Copy out each line below exactly as it appears.

→ Saved entries
[Start of section]
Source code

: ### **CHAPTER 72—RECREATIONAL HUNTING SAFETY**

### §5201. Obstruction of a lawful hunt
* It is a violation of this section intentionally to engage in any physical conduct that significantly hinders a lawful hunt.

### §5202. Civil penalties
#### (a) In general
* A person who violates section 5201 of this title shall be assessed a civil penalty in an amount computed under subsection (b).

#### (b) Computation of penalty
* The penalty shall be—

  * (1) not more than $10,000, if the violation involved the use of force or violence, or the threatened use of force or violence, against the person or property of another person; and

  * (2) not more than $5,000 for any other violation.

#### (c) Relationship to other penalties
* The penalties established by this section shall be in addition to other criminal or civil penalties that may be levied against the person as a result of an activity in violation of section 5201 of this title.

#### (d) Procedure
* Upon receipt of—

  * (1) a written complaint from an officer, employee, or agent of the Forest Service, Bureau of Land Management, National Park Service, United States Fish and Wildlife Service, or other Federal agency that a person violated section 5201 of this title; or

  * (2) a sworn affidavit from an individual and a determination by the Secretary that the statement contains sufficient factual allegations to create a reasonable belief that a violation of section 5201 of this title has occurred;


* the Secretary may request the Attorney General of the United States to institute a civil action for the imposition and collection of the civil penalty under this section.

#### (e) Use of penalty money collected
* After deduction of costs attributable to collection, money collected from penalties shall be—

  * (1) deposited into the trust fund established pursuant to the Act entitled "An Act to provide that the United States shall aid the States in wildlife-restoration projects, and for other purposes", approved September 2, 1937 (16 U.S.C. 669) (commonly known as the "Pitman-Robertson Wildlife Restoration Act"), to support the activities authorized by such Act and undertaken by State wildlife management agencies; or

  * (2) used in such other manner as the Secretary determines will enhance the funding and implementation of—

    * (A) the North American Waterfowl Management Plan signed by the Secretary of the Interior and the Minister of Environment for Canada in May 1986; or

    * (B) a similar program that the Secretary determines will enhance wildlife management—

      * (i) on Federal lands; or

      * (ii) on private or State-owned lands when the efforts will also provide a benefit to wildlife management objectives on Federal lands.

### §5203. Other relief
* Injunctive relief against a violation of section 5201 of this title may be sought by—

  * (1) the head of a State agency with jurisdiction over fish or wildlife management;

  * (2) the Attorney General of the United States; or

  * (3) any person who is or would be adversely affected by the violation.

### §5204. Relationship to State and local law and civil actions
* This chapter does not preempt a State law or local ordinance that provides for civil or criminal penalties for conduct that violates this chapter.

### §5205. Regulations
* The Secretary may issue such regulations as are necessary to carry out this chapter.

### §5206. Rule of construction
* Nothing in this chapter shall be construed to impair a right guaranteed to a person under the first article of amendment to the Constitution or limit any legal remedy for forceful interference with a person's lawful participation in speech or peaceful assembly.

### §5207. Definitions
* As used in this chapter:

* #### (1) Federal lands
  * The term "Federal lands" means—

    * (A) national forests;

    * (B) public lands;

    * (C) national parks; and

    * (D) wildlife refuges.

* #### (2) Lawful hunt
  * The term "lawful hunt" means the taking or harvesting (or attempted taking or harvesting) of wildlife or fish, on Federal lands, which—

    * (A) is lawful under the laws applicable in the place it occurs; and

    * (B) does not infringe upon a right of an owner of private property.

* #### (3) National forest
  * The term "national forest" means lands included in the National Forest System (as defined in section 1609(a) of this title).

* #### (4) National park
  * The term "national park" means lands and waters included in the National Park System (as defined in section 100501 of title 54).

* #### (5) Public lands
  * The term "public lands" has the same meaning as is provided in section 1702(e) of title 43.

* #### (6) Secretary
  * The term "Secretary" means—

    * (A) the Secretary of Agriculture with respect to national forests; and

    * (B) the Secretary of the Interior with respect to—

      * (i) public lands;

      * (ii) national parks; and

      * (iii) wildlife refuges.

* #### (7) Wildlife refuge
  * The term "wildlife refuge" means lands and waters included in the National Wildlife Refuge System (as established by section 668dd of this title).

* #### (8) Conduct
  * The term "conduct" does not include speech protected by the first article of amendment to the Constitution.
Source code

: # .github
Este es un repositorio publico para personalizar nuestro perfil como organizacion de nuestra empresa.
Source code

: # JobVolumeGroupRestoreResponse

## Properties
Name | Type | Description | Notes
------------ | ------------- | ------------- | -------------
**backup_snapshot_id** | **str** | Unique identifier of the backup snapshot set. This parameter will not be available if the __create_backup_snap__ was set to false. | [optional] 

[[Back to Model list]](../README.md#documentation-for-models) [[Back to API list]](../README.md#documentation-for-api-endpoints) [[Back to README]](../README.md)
[End of section]
→ Problem solution
Source code

: ### **CHAPTER 72—RECREATIONAL HUNTING SAFETY**

### §5201. Obstruction of a lawful hunt
* It is a violation of this section intentionally to engage in any physical conduct that significantly hinders a lawful hunt.

### §5202. Civil penalties
#### (a) In general
* A person who violates section 5201 of this title shall be assessed a civil penalty in an amount computed under subsection (b).

#### (b) Computation of penalty
* The penalty shall be—

  * (1) not more than $10,000, if the violation involved the use of force or violence, or the threatened use of force or violence, against the person or property of another person; and

  * (2) not more than $5,000 for any other violation.

#### (c) Relationship to other penalties
* The penalties established by this section shall be in addition to other criminal or civil penalties that may be levied against the person as a result of an activity in violation of section 5201 of this title.

#### (d) Procedure
* Upon receipt of—

  * (1) a written complaint from an officer, employee, or agent of the Forest Service, Bureau of Land Management, National Park Service, United States Fish and Wildlife Service, or other Federal agency that a person violated section 5201 of this title; or

  * (2) a sworn affidavit from an individual and a determination by the Secretary that the statement contains sufficient factual allegations to create a reasonable belief that a violation of section 5201 of this title has occurred;


* the Secretary may request the Attorney General of the United States to institute a civil action for the imposition and collection of the civil penalty under this section.

#### (e) Use of penalty money collected
* After deduction of costs attributable to collection, money collected from penalties shall be—

  * (1) deposited into the trust fund established pursuant to the Act entitled "An Act to provide that the United States shall aid the States in wildlife-restoration projects, and for other purposes", approved September 2, 1937 (16 U.S.C. 669) (commonly known as the "Pitman-Robertson Wildlife Restoration Act"), to support the activities authorized by such Act and undertaken by State wildlife management agencies; or

  * (2) used in such other manner as the Secretary determines will enhance the funding and implementation of—

    * (A) the North American Waterfowl Management Plan signed by the Secretary of the Interior and the Minister of Environment for Canada in May 1986; or

    * (B) a similar program that the Secretary determines will enhance wildlife management—

      * (i) on Federal lands; or

      * (ii) on private or State-owned lands when the efforts will also provide a benefit to wildlife management objectives on Federal lands.

### §5203. Other relief
* Injunctive relief against a violation of section 5201 of this title may be sought by—

  * (1) the head of a State agency with jurisdiction over fish or wildlife management;

  * (2) the Attorney General of the United States; or

  * (3) any person who is or would be adversely affected by the violation.

### §5204. Relationship to State and local law and civil actions
* This chapter does not preempt a State law or local ordinance that provides for civil or criminal penalties for conduct that violates this chapter.

### §5205. Regulations
* The Secretary may issue such regulations as are necessary to carry out this chapter.

### §5206. Rule of construction
* Nothing in this chapter shall be construed to impair a right guaranteed to a person under the first article of amendment to the Constitution or limit any legal remedy for forceful interference with a person's lawful participation in speech or peaceful assembly.

### §5207. Definitions
* As used in this chapter:

* #### (1) Federal lands
  * The term "Federal lands" means—

    * (A) national forests;

    * (B) public lands;

    * (C) national parks; and

    * (D) wildlife refuges.

* #### (2) Lawful hunt
  * The term "lawful hunt" means the taking or harvesting (or attempted taking or harvesting) of wildlife or fish, on Federal lands, which—

    * (A) is lawful under the laws applicable in the place it occurs; and

    * (B) does not infringe upon a right of an owner of private property.

* #### (3) National forest
  * The term "national forest" means lands included in the National Forest System (as defined in section 1609(a) of this title).

* #### (4) National park
  * The term "national park" means lands and waters included in the National Park System (as defined in section 100501 of title 54).

* #### (5) Public lands
  * The term "public lands" has the same meaning as is provided in section 1702(e) of title 43.

* #### (6) Secretary
  * The term "Secretary" means—

    * (A) the Secretary of Agriculture with respect to national forests; and

    * (B) the Secretary of the Interior with respect to—

      * (i) public lands;

      * (ii) national parks; and

      * (iii) wildlife refuges.

* #### (7) Wildlife refuge
  * The term "wildlife refuge" means lands and waters included in the National Wildlife Refuge System (as established by section 668dd of this title).

* #### (8) Conduct
  * The term "conduct" does not include speech protected by the first article of amendment to the Constitution.
Source code

: # .github
Este es un repositorio publico para personalizar nuestro perfil como organizacion de nuestra empresa.
Source code

: # JobVolumeGroupRestoreResponse

## Properties
Name | Type | Description | Notes
------------ | ------------- | ------------- | -------------
**backup_snapshot_id** | **str** | Unique identifier of the backup snapshot set. This parameter will not be available if the __create_backup_snap__ was set to false. | [optional] 

[[Back to Model list]](../README.md#documentation-for-models) [[Back to API list]](../README.md#documentation-for-api-endpoints) [[Back to README]](../README.md)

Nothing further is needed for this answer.